The National Assessment for Educational Progress results for the year 2011, the assessment showed that only 28% of 4th grade students were proficient in writing.1

With this statistic in mind my concern for my own students rose; was the writing instruction in my class sufficient?  How could I improve the writing instruction for my students so that as they matriculated they would have a solid foundational knowledge and ability to write?

Many studies have shown the importance of children having solid foundational learning skills starting in preschool.  Children who start elementary with school readiness skills have a more positive learning trajectory.  When a child has solid foundational skills it is the base on which more academic knowledge is built and it is through this lens that we begin to see how necessary it is to prepare our students early.  Another finding that has been consistent is that foundational writing skills positively affect both mathematics and reading performance in 3rd-grade assessments; this holds true for both low-income and ethnically diverse children.2 

After looking at different methods for teaching writing, it resonated with me that it would be best to teach writing in concert with reading as they go hand in hand.  I had been teaching writing separately and realized that I was missing a huge opportunity.  Teaching writing through reading enables me to teach two major foundational skills at the same time.  I will use mentor texts to teach writing and focus on “narrative” first.  The common core standard for 1st grade writing a narrative expects the student to “Write narratives in which they recount two or more appropriately sequenced events, include some details regarding what happened, use temporal words to signal event order, and provide some sense of closure.”

I also think that when it comes to writing children are naturally drawn to the personal narrative.  They love telling everyone about what happened to them over the summer, in the cafeteria, on the playground, and at a birthday party etc.
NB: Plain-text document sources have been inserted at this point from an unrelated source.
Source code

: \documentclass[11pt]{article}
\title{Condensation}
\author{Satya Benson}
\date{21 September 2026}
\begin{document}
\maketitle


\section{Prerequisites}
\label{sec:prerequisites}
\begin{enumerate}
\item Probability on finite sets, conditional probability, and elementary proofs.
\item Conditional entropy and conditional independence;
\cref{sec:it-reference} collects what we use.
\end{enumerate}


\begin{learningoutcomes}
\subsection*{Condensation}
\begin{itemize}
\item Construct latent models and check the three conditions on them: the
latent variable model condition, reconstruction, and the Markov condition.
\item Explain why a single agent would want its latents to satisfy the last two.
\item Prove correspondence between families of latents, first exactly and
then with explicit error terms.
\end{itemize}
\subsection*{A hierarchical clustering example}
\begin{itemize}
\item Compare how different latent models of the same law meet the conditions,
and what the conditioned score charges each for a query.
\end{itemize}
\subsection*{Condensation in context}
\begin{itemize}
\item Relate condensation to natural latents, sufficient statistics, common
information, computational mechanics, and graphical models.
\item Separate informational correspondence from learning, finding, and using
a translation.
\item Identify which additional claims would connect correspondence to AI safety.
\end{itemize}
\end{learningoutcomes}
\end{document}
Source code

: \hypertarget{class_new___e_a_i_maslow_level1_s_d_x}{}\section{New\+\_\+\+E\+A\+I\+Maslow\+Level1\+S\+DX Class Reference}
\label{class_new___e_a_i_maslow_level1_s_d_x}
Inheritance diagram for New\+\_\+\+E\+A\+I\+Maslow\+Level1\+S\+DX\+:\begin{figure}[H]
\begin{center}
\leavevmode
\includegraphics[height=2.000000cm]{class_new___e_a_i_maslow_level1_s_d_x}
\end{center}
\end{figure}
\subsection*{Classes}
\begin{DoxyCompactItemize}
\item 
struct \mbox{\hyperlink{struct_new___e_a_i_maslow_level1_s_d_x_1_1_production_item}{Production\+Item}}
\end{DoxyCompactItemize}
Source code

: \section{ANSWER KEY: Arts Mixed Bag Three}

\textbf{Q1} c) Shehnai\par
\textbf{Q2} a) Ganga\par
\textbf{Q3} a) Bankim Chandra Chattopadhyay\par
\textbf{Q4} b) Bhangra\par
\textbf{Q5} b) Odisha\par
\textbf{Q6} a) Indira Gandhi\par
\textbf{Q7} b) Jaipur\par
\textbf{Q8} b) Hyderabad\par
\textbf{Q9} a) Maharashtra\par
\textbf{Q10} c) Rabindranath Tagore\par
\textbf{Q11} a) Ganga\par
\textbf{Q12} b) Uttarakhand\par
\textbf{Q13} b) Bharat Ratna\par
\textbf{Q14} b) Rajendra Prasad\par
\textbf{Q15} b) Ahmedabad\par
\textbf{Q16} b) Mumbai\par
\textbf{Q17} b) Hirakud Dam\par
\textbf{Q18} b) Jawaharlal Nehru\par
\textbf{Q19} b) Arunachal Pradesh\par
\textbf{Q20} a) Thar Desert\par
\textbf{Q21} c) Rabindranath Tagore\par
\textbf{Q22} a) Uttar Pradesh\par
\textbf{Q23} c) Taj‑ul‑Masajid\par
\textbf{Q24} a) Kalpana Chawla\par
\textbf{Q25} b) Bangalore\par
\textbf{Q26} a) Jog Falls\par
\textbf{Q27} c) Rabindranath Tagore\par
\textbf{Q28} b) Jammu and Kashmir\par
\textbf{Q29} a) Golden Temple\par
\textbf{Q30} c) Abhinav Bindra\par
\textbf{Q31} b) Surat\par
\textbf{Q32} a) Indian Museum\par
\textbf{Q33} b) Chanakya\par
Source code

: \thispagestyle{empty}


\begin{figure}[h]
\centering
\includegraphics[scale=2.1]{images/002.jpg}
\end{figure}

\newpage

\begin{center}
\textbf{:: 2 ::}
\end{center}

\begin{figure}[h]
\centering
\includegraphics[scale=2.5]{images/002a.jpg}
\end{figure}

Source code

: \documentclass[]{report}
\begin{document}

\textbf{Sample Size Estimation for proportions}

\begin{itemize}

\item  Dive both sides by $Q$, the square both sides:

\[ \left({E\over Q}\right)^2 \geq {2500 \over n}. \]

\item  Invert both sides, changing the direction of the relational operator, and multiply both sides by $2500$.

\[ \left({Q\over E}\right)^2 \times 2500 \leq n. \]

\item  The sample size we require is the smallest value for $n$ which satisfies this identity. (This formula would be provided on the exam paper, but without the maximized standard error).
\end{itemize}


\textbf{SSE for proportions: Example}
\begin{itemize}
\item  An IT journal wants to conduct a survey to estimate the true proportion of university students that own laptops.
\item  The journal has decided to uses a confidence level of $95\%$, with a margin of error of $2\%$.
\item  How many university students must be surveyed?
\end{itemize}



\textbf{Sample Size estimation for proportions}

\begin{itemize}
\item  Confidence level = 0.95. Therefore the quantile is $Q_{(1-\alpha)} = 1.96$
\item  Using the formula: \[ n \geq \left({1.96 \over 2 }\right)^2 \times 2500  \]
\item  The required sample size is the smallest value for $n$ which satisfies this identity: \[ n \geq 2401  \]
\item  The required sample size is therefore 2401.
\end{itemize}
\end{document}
By teaching the craft of writing personal experiences at the beginning of the school year we are giving our students the tools to make sure that they are able to capture moments of their life while building a firm foundation for future writing.

Demographics

Emeryville, CA is a small city that is located between Oakland and Berkeley CA.  Emeryville is just over one square mile and was once an industrial town.  As times changed so has the city.  Emeryville is now home to Pixar, Novartis, Ikea, as well as many housing developments.  Emeryville has also had an independent school district, although many of the residents do not have children.  The school district has two schools:

Anna Yates TK-8 and Emery Secondary School 9-12.
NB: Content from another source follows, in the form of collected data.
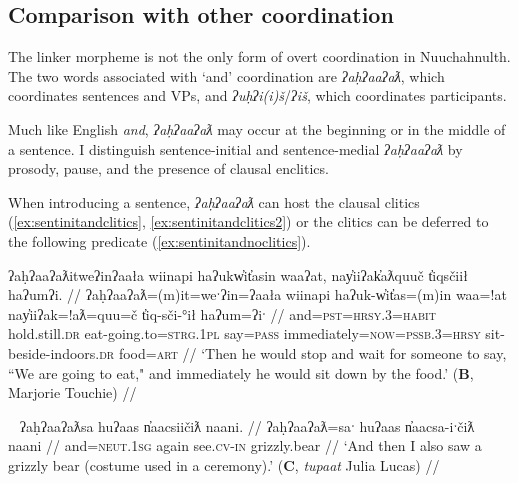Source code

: \subsection{Comparison with other coordination} \label{ch:link:others}

The linker morpheme is not the only form of overt coordination in Nuuchahnulth. The two words associated with `and' coordination are \textit{ʔaḥʔaaʔaƛ}, which coordinates sentences and VPs, and \textit{ʔuḥʔi(i)š}/\textit{ʔiš}, which coordinates participants.  %

Much like English \textit{and}, \textit{ʔaḥʔaaʔaƛ} may occur at the beginning or in the middle of a sentence. I distinguish sentence-initial and sentence-medial \textit{ʔaḥʔaaʔaƛ} by prosody, pause, and the presence of clausal enclitics.

When introducing a sentence, \textit{ʔaḥʔaaʔaƛ} can host the clausal clitics (\ref{ex:sentinitandclitics}, \ref{ex:sentinitandclitics2}) or the clitics can be deferred to the following predicate (\ref{ex:sentinitandnoclitics}).

\begin{comment}
Context for (): Describing a picture-story.

ʔaanamtqač̓a ʔuusuqtack̓in.
And then he got hurt a little bit.

ʔaḥʔaaʔaƛƛa ƛakišiʔeƛƛa.
And then he stands back up.
BM
\end{comment}

\ex \label{ex:sentinitandclitics}
\begingl
\glpreamble ʔaḥʔaaʔaƛitweʔinʔaała wiinapi haʔukw̓it̓asin waaʔat, nay̓iiʔak̓aƛquuč t̓iqsčiił haʔumʔi. //
\gla ʔaḥʔaaʔaƛ=(m)it=weˑʔin=ʔaała wiinapi haʔuk-w̓it̓as=(m)in waa=!at nay̓iiʔak=!aƛ=quu=č t̓iq-sči-°ił haʔum=ʔiˑ //
\glb and=\textsc{pst}=\textsc{hrsy.3}=\textsc{habit} hold.still.\textsc{dr} eat-going.to=\textsc{strg.1pl} say=\textsc{pass} immediately=\textsc{now}=\textsc{pssb.3}=\textsc{hrsy} sit-beside-indoors.\textsc{dr} food=\textsc{art} //
\glft `Then he would stop and wait for someone to say, ``We are going to eat," and immediately he would sit down by the food.' (\textbf{B}, Marjorie Touchie) //
\endgl
\xe


\ex~ \label{ex:sentinitandclitics2}
\begingl
\glpreamble ʔaḥʔaaʔaƛsa huʔaas n̓aacsiičiƛ naani. //
\gla ʔaḥʔaaʔaƛ=saˑ huʔaas n̓aacsa-iˑčiƛ naani //
\glb and=\textsc{neut.1sg} again see.\textsc{cv}-\textsc{in} grizzly.bear  //
\glft `And then I also saw a grizzly bear (costume used in a ceremony).' (\textbf{C}, \textit{tupaat} Julia Lucas) //
\endgl
\xe


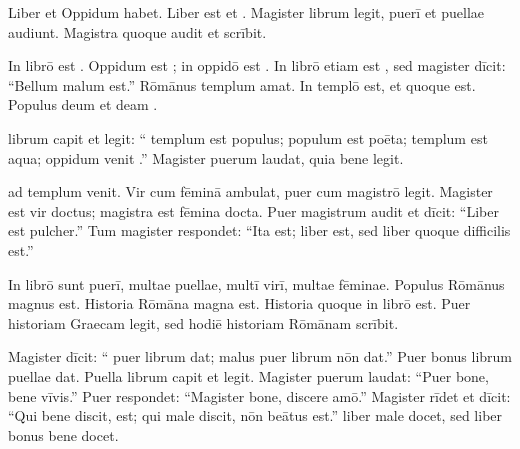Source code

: \documentclass[12pt]{nextbook}
\begin{document}
\begin{readersection}{Liber et Oppidum}
  habet. Liber est  et . Magister librum legit, puerī et puellae audiunt. Magistra quoque audit et scrībit.

In librō est . Oppidum est ; in oppidō est . In librō etiam est , sed magister dīcit: “Bellum malum est.”  Rōmānus templum amat. In templō  est, et  quoque est. Populus deum et deam .

 librum capit et legit: “ templum est populus;  populum est poēta;  templum est aqua;  oppidum venit .” Magister puerum laudat, quia bene legit.

 ad templum venit. Vir cum fēminā ambulat, puer cum magistrō legit. Magister est vir doctus; magistra est fēmina docta. Puer magistrum audit et dīcit: “Liber est pulcher.” Tum magister respondet: “Ita est; liber  est, sed liber quoque difficilis est.”

In librō sunt  puerī, multae puellae, multī virī, multae fēminae. Populus Rōmānus magnus est. Historia Rōmāna magna est. Historia  quoque in librō est. Puer historiam Graecam legit, sed hodiē historiam Rōmānam scrībit.

Magister dīcit: “ puer librum dat; malus puer librum nōn dat.” Puer bonus librum puellae dat. Puella librum capit et legit. Magister puerum laudat: “Puer bone, bene vīvis.” Puer respondet: “Magister bone, discere amō.” Magister rīdet et dīcit: “Qui bene discit,  est; qui male discit, nōn beātus est.”  liber male docet, sed liber bonus bene docet.

\end{readersection}
\end{document}
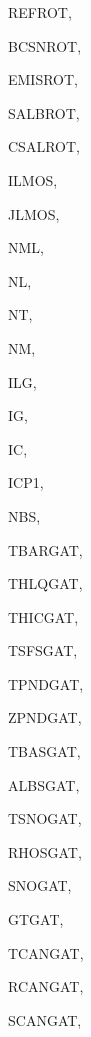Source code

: {\begin{DoxyParamCaption}
\item[{real, dimension (nl,nm)}]{R\+E\+F\+R\+O\+T, }
\item[{real, dimension(nl,nm)}]{B\+C\+S\+N\+R\+O\+T, }
\item[{real, dimension(nl,nm)}]{E\+M\+I\+S\+R\+O\+T, }
\item[{real, dimension(nl,nm,nbs)}]{S\+A\+L\+B\+R\+O\+T, }
\item[{real, dimension(nl,nm,nbs)}]{C\+S\+A\+L\+R\+O\+T, }
\item[{integer, dimension (ilg)}]{I\+L\+M\+O\+S, }
\item[{integer, dimension  (ilg)}]{J\+L\+M\+O\+S, }
\item[{integer}]{N\+M\+L, }
\item[{integer}]{N\+L, }
\item[{integer}]{N\+T, }
\item[{integer}]{N\+M, }
\item[{integer}]{I\+L\+G, }
\item[{integer}]{I\+G, }
\item[{integer}]{I\+C, }
\item[{integer}]{I\+C\+P1, }
\item[{integer}]{N\+B\+S, }
\item[{real, dimension(ilg,ig)}]{T\+B\+A\+R\+G\+A\+T, }
\item[{real, dimension(ilg,ig)}]{T\+H\+L\+Q\+G\+A\+T, }
\item[{real, dimension(ilg,ig)}]{T\+H\+I\+C\+G\+A\+T, }
\item[{real, dimension(ilg,4)}]{T\+S\+F\+S\+G\+A\+T, }
\item[{real, dimension(ilg)}]{T\+P\+N\+D\+G\+A\+T, }
\item[{real, dimension(ilg)}]{Z\+P\+N\+D\+G\+A\+T, }
\item[{real, dimension(ilg)}]{T\+B\+A\+S\+G\+A\+T, }
\item[{real, dimension(ilg)}]{A\+L\+B\+S\+G\+A\+T, }
\item[{real, dimension(ilg)}]{T\+S\+N\+O\+G\+A\+T, }
\item[{real, dimension(ilg)}]{R\+H\+O\+S\+G\+A\+T, }
\item[{real, dimension (ilg)}]{S\+N\+O\+G\+A\+T, }
\item[{real, dimension  (ilg)}]{G\+T\+G\+A\+T, }
\item[{real, dimension(ilg)}]{T\+C\+A\+N\+G\+A\+T, }
\item[{real, dimension(ilg)}]{R\+C\+A\+N\+G\+A\+T, }
\item[{real, dimension(ilg)}]{S\+C\+A\+N\+G\+A\+T, }

\end{DoxyParamCaption}}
Emery Unified School District is a very diverse District.  The student population is 51% Black, 21% Latino, 14% White, 12% Asian, 2% Two or more races, Pacific Island, and Native.  Our English language learners make up 25.4% of the population.  We are a Title 1 school with 76.9% of our students qualifying for free and reduced lunch.3

Content

Narrative as a genre

I believe that in order to teach something well I need to have the experience first.  The seminar Reading for Writing: Modeling the Modern Essay with Jessica Brantley as the seminar leader has done that for me. 

One of the conversations held in my seminar revolved around “Well, what is a Narrative?”  Before tackling that question I would like to first define what genre is.  The Norton Reader defines genre as a term that is used by teachers who teach composition and/or literature, that genre refers to certain types of writing that have common features, are similar in style, how it is presented, and what the subject is.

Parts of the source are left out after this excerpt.